Work order: Output every line below exactly.
□ □ □
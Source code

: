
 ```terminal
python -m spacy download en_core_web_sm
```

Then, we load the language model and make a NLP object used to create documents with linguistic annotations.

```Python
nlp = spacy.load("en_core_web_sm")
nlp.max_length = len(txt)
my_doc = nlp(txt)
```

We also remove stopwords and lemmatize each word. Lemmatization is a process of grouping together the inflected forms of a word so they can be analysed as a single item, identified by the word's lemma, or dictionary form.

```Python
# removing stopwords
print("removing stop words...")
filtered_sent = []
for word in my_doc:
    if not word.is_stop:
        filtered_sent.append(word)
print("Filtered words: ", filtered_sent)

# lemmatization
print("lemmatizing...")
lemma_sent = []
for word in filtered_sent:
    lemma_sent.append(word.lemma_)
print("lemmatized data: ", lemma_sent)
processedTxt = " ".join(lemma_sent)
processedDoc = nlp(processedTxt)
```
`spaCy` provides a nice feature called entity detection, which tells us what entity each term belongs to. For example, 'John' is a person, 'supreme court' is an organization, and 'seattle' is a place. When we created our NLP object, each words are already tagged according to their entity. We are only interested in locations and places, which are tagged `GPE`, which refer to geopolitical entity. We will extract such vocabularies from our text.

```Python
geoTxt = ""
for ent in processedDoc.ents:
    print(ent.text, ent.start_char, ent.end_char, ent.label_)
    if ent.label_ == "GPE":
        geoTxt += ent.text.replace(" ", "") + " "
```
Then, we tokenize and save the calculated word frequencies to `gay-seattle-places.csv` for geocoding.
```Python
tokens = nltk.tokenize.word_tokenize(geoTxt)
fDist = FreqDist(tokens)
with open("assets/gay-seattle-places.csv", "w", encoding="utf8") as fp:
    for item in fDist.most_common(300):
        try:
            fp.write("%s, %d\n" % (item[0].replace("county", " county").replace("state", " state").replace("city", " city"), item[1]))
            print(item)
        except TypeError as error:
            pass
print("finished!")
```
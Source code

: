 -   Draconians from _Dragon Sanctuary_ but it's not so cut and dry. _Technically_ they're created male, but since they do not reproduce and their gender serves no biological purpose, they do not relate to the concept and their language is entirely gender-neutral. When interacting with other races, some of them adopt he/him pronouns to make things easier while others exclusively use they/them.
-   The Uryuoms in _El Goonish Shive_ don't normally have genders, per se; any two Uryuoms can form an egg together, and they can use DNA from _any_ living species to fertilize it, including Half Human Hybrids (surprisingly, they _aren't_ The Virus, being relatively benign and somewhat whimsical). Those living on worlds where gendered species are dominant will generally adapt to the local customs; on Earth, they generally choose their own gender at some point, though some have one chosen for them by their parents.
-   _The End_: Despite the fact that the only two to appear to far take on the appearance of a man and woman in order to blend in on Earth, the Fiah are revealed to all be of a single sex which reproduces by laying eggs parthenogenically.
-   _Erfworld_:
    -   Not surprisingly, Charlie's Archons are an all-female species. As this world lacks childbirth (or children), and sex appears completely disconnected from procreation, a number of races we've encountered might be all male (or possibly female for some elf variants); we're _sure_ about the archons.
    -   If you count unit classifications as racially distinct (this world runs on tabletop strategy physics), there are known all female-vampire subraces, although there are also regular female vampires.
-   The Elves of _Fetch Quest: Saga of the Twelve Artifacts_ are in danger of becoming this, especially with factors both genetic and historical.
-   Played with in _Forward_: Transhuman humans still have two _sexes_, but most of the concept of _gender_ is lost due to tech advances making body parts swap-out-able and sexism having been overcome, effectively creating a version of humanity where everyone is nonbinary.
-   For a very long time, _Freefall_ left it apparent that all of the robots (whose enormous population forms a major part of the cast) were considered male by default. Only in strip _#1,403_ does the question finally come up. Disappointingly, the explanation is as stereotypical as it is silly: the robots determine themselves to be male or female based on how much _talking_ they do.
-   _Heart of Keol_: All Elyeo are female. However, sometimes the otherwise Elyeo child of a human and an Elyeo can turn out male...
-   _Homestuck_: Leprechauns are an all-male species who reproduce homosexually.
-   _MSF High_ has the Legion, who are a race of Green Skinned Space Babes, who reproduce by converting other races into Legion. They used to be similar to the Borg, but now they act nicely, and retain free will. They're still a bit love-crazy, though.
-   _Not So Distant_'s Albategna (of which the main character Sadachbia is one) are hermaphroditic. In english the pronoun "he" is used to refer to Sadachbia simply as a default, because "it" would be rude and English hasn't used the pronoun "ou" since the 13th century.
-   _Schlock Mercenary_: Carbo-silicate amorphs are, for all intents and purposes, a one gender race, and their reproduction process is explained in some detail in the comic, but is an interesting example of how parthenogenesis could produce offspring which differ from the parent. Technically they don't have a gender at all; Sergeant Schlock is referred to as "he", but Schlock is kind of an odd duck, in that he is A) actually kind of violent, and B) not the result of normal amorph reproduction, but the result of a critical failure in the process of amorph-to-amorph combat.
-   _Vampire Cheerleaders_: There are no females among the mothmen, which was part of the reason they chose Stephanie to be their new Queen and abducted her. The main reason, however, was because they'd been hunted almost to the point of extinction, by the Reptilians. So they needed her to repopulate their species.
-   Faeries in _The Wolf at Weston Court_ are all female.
□ □ □
The answer:
Source code

:
 ```terminal
python -m spacy download en_core_web_sm
```

Then, we load the language model and make a NLP object used to create documents with linguistic annotations.

```Python
nlp = spacy.load("en_core_web_sm")
nlp.max_length = len(txt)
my_doc = nlp(txt)
```

We also remove stopwords and lemmatize each word. Lemmatization is a process of grouping together the inflected forms of a word so they can be analysed as a single item, identified by the word's lemma, or dictionary form.

```Python
# removing stopwords
print("removing stop words...")
filtered_sent = []
for word in my_doc:
    if not word.is_stop:
        filtered_sent.append(word)
print("Filtered words: ", filtered_sent)

# lemmatization
print("lemmatizing...")
lemma_sent = []
for word in filtered_sent:
    lemma_sent.append(word.lemma_)
print("lemmatized data: ", lemma_sent)
processedTxt = " ".join(lemma_sent)
processedDoc = nlp(processedTxt)
```
`spaCy` provides a nice feature called entity detection, which tells us what entity each term belongs to. For example, 'John' is a person, 'supreme court' is an organization, and 'seattle' is a place. When we created our NLP object, each words are already tagged according to their entity. We are only interested in locations and places, which are tagged `GPE`, which refer to geopolitical entity. We will extract such vocabularies from our text.

```Python
geoTxt = ""
for ent in processedDoc.ents:
    print(ent.text, ent.start_char, ent.end_char, ent.label_)
    if ent.label_ == "GPE":
        geoTxt += ent.text.replace(" ", "") + " "
```
Then, we tokenize and save the calculated word frequencies to `gay-seattle-places.csv` for geocoding.
```Python
tokens = nltk.tokenize.word_tokenize(geoTxt)
fDist = FreqDist(tokens)
with open("assets/gay-seattle-places.csv", "w", encoding="utf8") as fp:
    for item in fDist.most_common(300):
        try:
            fp.write("%s, %d\n" % (item[0].replace("county", " county").replace("state", " state").replace("city", " city"), item[1]))
            print(item)
        except TypeError as error:
            pass
print("finished!")
```
Source code

: -   Draconians from _Dragon Sanctuary_ but it's not so cut and dry. _Technically_ they're created male, but since they do not reproduce and their gender serves no biological purpose, they do not relate to the concept and their language is entirely gender-neutral. When interacting with other races, some of them adopt he/him pronouns to make things easier while others exclusively use they/them.
-   The Uryuoms in _El Goonish Shive_ don't normally have genders, per se; any two Uryuoms can form an egg together, and they can use DNA from _any_ living species to fertilize it, including Half Human Hybrids (surprisingly, they _aren't_ The Virus, being relatively benign and somewhat whimsical). Those living on worlds where gendered species are dominant will generally adapt to the local customs; on Earth, they generally choose their own gender at some point, though some have one chosen for them by their parents.
-   _The End_: Despite the fact that the only two to appear to far take on the appearance of a man and woman in order to blend in on Earth, the Fiah are revealed to all be of a single sex which reproduces by laying eggs parthenogenically.
-   _Erfworld_:
    -   Not surprisingly, Charlie's Archons are an all-female species. As this world lacks childbirth (or children), and sex appears completely disconnected from procreation, a number of races we've encountered might be all male (or possibly female for some elf variants); we're _sure_ about the archons.
    -   If you count unit classifications as racially distinct (this world runs on tabletop strategy physics), there are known all female-vampire subraces, although there are also regular female vampires.
-   The Elves of _Fetch Quest: Saga of the Twelve Artifacts_ are in danger of becoming this, especially with factors both genetic and historical.
-   Played with in _Forward_: Transhuman humans still have two _sexes_, but most of the concept of _gender_ is lost due to tech advances making body parts swap-out-able and sexism having been overcome, effectively creating a version of humanity where everyone is nonbinary.
-   For a very long time, _Freefall_ left it apparent that all of the robots (whose enormous population forms a major part of the cast) were considered male by default. Only in strip _#1,403_ does the question finally come up. Disappointingly, the explanation is as stereotypical as it is silly: the robots determine themselves to be male or female based on how much _talking_ they do.
-   _Heart of Keol_: All Elyeo are female. However, sometimes the otherwise Elyeo child of a human and an Elyeo can turn out male...
-   _Homestuck_: Leprechauns are an all-male species who reproduce homosexually.
-   _MSF High_ has the Legion, who are a race of Green Skinned Space Babes, who reproduce by converting other races into Legion. They used to be similar to the Borg, but now they act nicely, and retain free will. They're still a bit love-crazy, though.
-   _Not So Distant_'s Albategna (of which the main character Sadachbia is one) are hermaphroditic. In english the pronoun "he" is used to refer to Sadachbia simply as a default, because "it" would be rude and English hasn't used the pronoun "ou" since the 13th century.
-   _Schlock Mercenary_: Carbo-silicate amorphs are, for all intents and purposes, a one gender race, and their reproduction process is explained in some detail in the comic, but is an interesting example of how parthenogenesis could produce offspring which differ from the parent. Technically they don't have a gender at all; Sergeant Schlock is referred to as "he", but Schlock is kind of an odd duck, in that he is A) actually kind of violent, and B) not the result of normal amorph reproduction, but the result of a critical failure in the process of amorph-to-amorph combat.
-   _Vampire Cheerleaders_: There are no females among the mothmen, which was part of the reason they chose Stephanie to be their new Queen and abducted her. The main reason, however, was because they'd been hunted almost to the point of extinction, by the Reptilians. So they needed her to repopulate their species.
-   Faeries in _The Wolf at Weston Court_ are all female.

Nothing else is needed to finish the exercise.